- _Problem description_
Go through the data and report each line that holds the string "BatchNormal".

________________

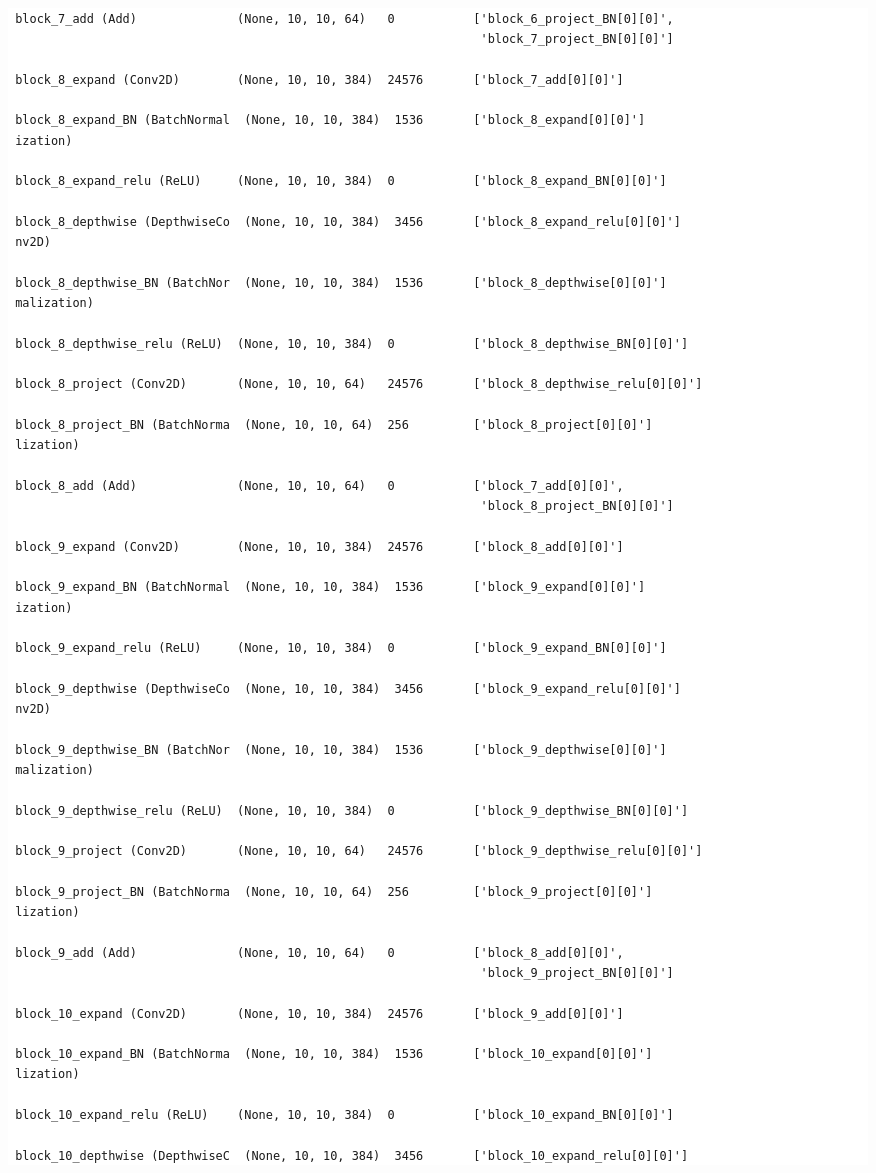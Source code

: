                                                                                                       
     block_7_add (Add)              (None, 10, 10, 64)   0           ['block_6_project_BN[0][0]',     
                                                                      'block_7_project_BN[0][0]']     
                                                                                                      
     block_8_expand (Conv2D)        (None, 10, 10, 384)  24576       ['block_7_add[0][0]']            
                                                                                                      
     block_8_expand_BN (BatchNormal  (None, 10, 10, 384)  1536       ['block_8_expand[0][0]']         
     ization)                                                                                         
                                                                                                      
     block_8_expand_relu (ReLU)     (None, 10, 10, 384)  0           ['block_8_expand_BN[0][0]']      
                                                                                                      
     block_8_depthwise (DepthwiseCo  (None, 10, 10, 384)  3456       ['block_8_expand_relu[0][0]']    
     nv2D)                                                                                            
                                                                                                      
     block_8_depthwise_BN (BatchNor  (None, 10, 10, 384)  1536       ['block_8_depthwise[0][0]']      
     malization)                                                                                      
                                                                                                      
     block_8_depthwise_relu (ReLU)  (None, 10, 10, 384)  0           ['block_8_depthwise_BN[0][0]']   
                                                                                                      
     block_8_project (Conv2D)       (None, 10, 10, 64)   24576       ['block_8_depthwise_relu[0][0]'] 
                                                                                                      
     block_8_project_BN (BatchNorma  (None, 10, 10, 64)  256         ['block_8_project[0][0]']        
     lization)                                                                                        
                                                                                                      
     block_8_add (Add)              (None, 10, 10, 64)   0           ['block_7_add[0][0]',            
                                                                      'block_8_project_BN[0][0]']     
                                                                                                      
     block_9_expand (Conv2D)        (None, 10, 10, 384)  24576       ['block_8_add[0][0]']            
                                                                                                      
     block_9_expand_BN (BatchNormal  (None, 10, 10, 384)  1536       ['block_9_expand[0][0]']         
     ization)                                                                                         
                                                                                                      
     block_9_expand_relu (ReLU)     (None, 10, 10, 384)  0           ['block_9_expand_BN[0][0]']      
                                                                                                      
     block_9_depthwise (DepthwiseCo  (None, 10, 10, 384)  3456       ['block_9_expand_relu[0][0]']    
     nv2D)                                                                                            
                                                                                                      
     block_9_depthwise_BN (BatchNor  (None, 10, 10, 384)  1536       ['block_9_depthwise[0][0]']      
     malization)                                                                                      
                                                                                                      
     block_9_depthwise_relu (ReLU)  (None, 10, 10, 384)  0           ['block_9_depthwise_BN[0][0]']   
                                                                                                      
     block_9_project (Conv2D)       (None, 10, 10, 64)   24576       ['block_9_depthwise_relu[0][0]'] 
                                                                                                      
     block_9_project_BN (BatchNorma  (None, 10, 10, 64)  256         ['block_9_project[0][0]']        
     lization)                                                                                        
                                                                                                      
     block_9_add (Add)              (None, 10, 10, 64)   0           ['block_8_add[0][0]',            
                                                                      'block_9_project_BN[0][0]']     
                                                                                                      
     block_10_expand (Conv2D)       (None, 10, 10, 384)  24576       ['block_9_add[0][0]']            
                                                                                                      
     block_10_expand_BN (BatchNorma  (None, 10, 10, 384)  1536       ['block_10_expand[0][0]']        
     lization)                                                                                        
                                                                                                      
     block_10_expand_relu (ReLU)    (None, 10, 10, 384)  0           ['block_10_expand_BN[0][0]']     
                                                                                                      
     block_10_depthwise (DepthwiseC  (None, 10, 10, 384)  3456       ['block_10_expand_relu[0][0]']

________________

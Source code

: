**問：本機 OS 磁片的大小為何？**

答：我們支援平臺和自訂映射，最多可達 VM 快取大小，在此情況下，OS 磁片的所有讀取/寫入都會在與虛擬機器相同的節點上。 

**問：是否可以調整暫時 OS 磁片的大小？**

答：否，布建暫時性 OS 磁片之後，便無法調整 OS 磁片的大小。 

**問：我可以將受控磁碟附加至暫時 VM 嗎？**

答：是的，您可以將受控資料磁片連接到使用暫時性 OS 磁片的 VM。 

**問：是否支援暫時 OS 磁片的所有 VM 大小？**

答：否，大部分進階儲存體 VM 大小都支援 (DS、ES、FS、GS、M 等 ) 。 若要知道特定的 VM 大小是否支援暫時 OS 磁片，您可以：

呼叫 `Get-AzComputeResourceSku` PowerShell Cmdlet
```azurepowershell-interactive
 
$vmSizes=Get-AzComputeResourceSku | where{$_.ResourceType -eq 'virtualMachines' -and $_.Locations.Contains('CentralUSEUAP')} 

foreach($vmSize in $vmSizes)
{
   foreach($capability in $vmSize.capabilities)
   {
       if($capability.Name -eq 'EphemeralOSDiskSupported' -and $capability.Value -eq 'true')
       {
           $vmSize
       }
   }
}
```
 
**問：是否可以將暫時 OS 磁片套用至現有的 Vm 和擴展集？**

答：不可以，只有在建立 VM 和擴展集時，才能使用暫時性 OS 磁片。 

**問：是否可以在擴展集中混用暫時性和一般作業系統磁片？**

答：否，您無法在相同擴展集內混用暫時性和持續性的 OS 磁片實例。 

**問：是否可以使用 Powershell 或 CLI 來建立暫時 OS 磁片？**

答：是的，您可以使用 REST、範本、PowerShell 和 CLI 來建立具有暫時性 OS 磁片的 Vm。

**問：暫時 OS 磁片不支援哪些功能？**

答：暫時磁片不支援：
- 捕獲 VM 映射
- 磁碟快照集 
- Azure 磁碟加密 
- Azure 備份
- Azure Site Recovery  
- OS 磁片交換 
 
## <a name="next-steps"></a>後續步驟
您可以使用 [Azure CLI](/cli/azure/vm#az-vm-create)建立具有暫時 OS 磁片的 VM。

________________

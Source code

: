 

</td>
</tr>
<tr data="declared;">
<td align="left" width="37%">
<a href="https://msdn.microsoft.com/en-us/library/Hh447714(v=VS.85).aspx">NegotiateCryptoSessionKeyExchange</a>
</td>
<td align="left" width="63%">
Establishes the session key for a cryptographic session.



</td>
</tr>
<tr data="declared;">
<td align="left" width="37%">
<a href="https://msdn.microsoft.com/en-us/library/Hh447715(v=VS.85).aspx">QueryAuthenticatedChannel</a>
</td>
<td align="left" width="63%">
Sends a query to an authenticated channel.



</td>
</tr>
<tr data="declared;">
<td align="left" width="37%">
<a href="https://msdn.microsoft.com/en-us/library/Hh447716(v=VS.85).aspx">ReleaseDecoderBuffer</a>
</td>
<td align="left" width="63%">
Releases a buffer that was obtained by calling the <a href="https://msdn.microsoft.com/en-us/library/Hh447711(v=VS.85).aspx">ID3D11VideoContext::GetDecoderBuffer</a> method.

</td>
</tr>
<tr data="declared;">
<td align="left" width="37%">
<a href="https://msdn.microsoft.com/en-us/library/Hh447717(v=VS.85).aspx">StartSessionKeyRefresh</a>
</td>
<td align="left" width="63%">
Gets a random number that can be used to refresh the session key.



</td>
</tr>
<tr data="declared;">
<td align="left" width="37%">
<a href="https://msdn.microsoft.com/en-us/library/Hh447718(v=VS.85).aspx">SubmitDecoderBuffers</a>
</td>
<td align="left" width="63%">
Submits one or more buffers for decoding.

________________

- _Exercise response_
     block_8_expand_BN (BatchNormal  (None, 10, 10, 384)  1536       ['block_8_expand[0][0]']         
     block_9_expand_BN (BatchNormal  (None, 10, 10, 384)  1536       ['block_9_expand[0][0]']         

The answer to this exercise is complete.